Collaborative Decision-Making and the k-Strong Price of Anarchy in Common Interest Games
Bryce L. Ferguson, Dario Paccagnan, Bary S. R. Pradelski, Jason R. Marden
TL;DR
This work studies the benefits and costs of collaborative communication in large-scale multi-agent systems by modeling them as common-interest games with coalitions up to size $k$ and analyzing the resulting $k$-strong Nash equilibria. It introduces the $k$-strong price of anarchy (SPoA) and a coalitionally smooth framework to bound how far these equilibria are from the optimum, plus tractable linear programs for resource allocation settings.

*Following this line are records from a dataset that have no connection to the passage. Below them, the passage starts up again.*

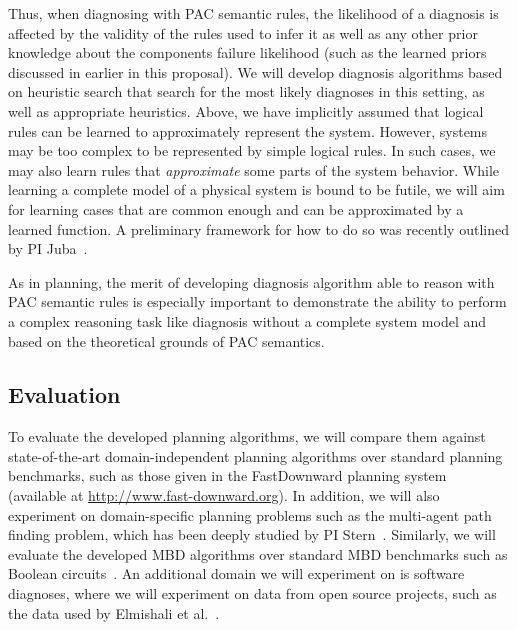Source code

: \documentclass[12pt]{article}
\begin{document}
Thus, when diagnosing with PAC semantic rules,  the likelihood of a diagnosis is affected by  the validity of the rules used to infer it as well as any other prior knowledge about the components failure likelihood (such as the learned priors discussed in earlier in this proposal). We will develop diagnosis algorithms based on heuristic search that search for the most likely diagnoses in this setting, as well as appropriate heuristics.
Above, we have implicitly assumed that logical rules can be learned to approximately represent the system. However, systems may be too complex to be represented by simple logical rules. In such cases, we may also learn rules that {\em approximate} some parts of the system behavior. While learning a complete model of a physical system is bound to be futile, we will aim for learning cases that are common enough and can be approximated by a learned function. A preliminary framework for how to do so was recently outlined by PI Juba~\cite{juba2016aaai,juba2016conditional}.




As in planning, the merit of developing diagnosis algorithm able to reason with PAC semantic rules is especially important to demonstrate the ability to perform a complex reasoning task like diagnosis without a complete system model and based on the theoretical grounds of PAC semantics. 


\subsection{Evaluation}
\label{sec:evaluation}


To evaluate the developed planning algorithms, we will compare them against state-of-the-art domain-independent planning algorithms over standard planning benchmarks, such as those given in the FastDownward planning system~\cite{helmert2006fast} (available at \url{http://www.fast-downward.org}). In addition, we will also experiment on domain-specific planning problems such as the multi-agent path finding problem, which has been deeply studied by PI Stern~\cite{sharon2013increasing,sharon2015conflict,boyarski2015icbs,boyrasky2015dont}. Similarly, we will evaluate the developed MBD algorithms over standard MBD benchmarks such as Boolean circuits~\cite{hansen1999unveiling,brglez1999design}. An additional domain we will experiment on is software diagnoses, where we will experiment on data from open source projects, such as the data used by Elmishali et al.~\cite{elmishali2016dataAugmented}. 
\end{document}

The paper also analyzes coalitional dynamics (round-robin and asynchronous best-response) and provides transient performance guarantees, showing finite convergence and welfare bounds that depend on coalition size. Furthermore, it develops a utility-design approach, via generalized coalitional smoothness, to improve system performance by shaping agents’ objectives $U$ while preserving tractable analysis. Overall, the results offer practical tools for designing collaborative multi-agent systems with tunable communication structures and predictable efficiency guarantees, applicable to resource allocation and beyond.
Abstract
The control of large-scale, multi-agent systems often entails distributing decision-making across the system components. However, with advances in communication and computation technologies, we can consider new collaborative decision-making paradigms that exist somewhere between centralized and distributed control. In this work, we seek to understand the benefits and costs of increased collaborative communication in multi-agent systems. We specifically study this in the context of common interest games in which groups of up to k agents can coordinate their actions in maximizing the common objective function. The equilibria that emerge in these systems are the k-strong Nash equilibria of the common interest game; studying the properties of these states can provide relevant insights into the efficacy of inter-agent collaboration. Our contributions come threefold: 1) provide bounds on how well k-strong Nash equilibria approximate the optimal system welfare, formalized by the k-strong price of anarchy, 2) study the run-time and transient performance of collaborative agent-based dynamics, and 3) consider the task of redesigning objectives for groups of agents which improve system performance. We study these three facets generally as well as in the context of resource allocation problems, in which we provide tractable linear programs that give tight bounds on the k-strong price of anarchy.